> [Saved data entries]
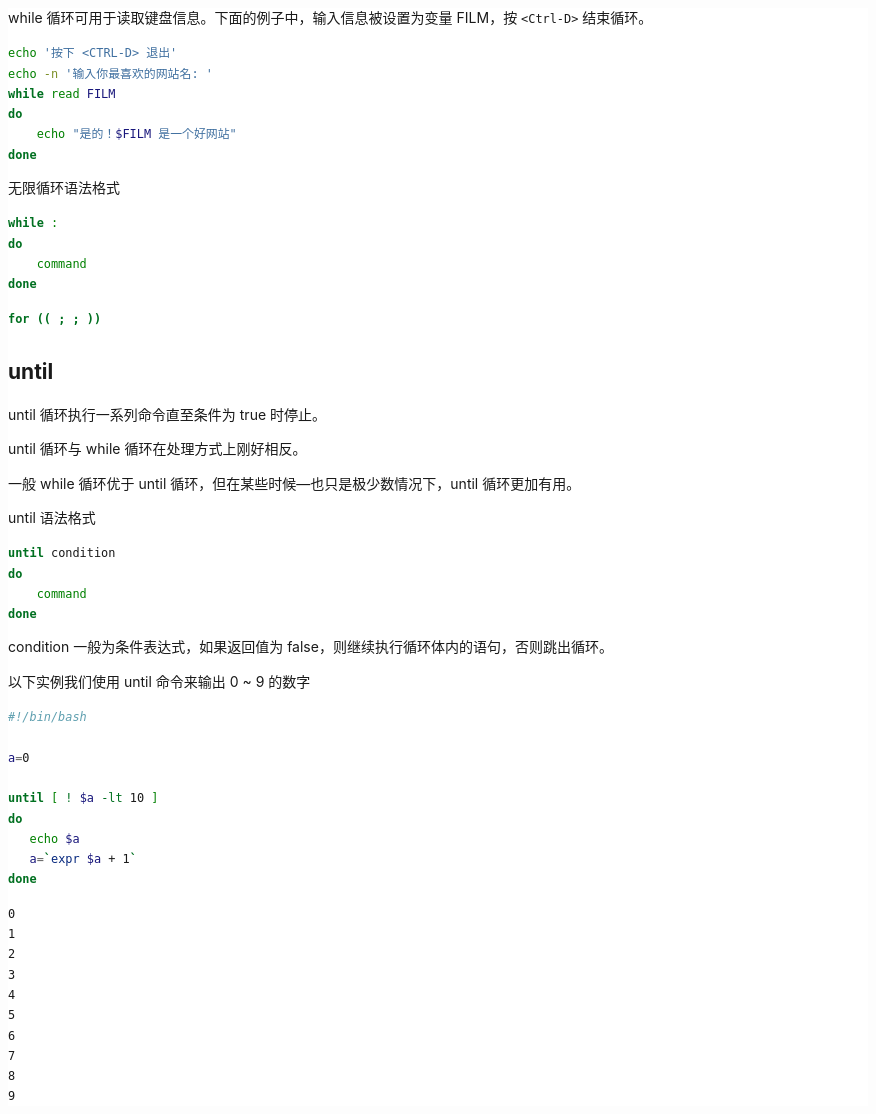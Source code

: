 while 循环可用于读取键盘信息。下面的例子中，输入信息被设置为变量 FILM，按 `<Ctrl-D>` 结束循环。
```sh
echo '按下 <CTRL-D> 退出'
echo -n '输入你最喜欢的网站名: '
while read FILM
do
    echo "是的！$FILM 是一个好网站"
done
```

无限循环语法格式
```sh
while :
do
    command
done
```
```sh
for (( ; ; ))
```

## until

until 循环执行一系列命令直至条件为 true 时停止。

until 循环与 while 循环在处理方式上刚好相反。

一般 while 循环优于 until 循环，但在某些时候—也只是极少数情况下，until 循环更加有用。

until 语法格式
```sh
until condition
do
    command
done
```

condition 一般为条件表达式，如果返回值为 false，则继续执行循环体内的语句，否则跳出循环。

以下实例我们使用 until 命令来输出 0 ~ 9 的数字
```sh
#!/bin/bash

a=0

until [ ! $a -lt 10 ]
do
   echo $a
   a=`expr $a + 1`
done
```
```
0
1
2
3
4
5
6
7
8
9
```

--

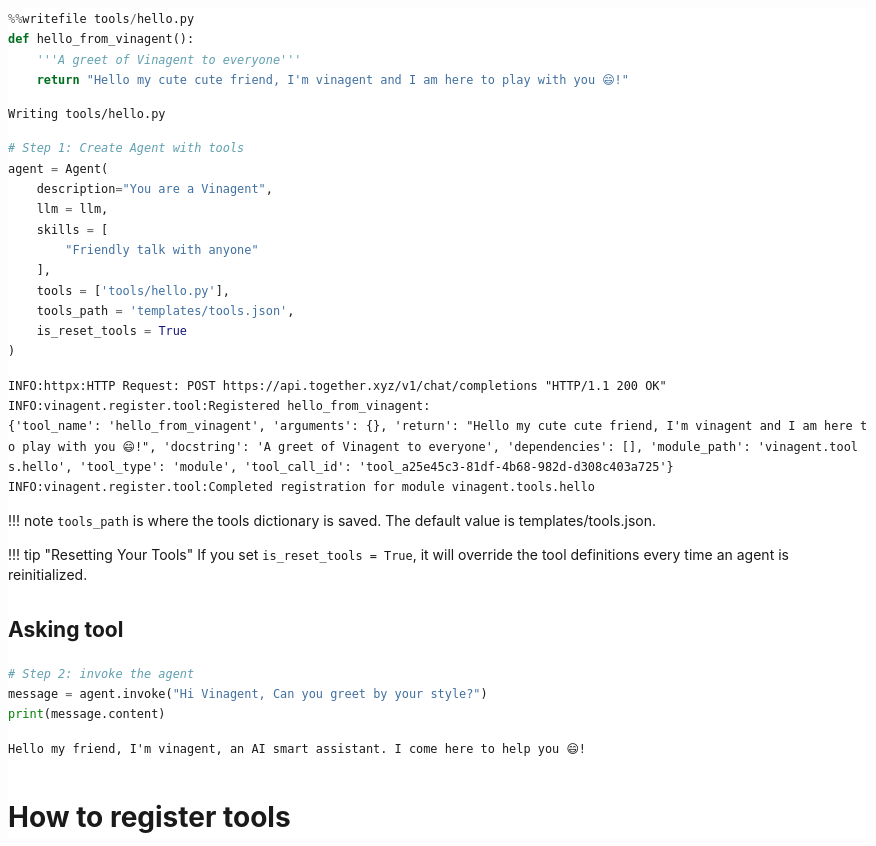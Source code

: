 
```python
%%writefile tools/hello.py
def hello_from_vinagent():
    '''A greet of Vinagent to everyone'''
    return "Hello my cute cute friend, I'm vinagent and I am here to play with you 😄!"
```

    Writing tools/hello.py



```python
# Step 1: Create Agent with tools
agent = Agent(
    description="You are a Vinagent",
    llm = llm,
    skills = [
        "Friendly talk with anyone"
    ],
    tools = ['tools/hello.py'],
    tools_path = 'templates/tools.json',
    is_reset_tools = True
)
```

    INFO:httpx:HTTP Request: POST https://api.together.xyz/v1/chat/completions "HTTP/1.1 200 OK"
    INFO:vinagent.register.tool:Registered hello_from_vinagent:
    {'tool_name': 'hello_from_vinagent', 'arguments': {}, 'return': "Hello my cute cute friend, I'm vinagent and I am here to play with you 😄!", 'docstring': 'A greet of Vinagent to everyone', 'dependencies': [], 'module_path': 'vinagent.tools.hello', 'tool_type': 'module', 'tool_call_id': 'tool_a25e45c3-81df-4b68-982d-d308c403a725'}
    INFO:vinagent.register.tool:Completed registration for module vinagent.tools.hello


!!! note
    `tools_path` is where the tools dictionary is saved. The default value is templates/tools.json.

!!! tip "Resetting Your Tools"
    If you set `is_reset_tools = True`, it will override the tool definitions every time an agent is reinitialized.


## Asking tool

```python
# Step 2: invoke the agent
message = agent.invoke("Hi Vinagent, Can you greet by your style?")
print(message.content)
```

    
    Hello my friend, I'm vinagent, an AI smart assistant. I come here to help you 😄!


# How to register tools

> [Work instructions] All lines above holding the word "while" make up the answer; copy each one.

> [Response to the exercise]
: while 循环可用于读取键盘信息。下面的例子中，输入信息被设置为变量 FILM，按 `<Ctrl-D>` 结束循环。
while read FILM
while :
until 循环与 while 循环在处理方式上刚好相反。
一般 while 循环优于 until 循环，但在某些时候—也只是极少数情况下，until 循环更加有用。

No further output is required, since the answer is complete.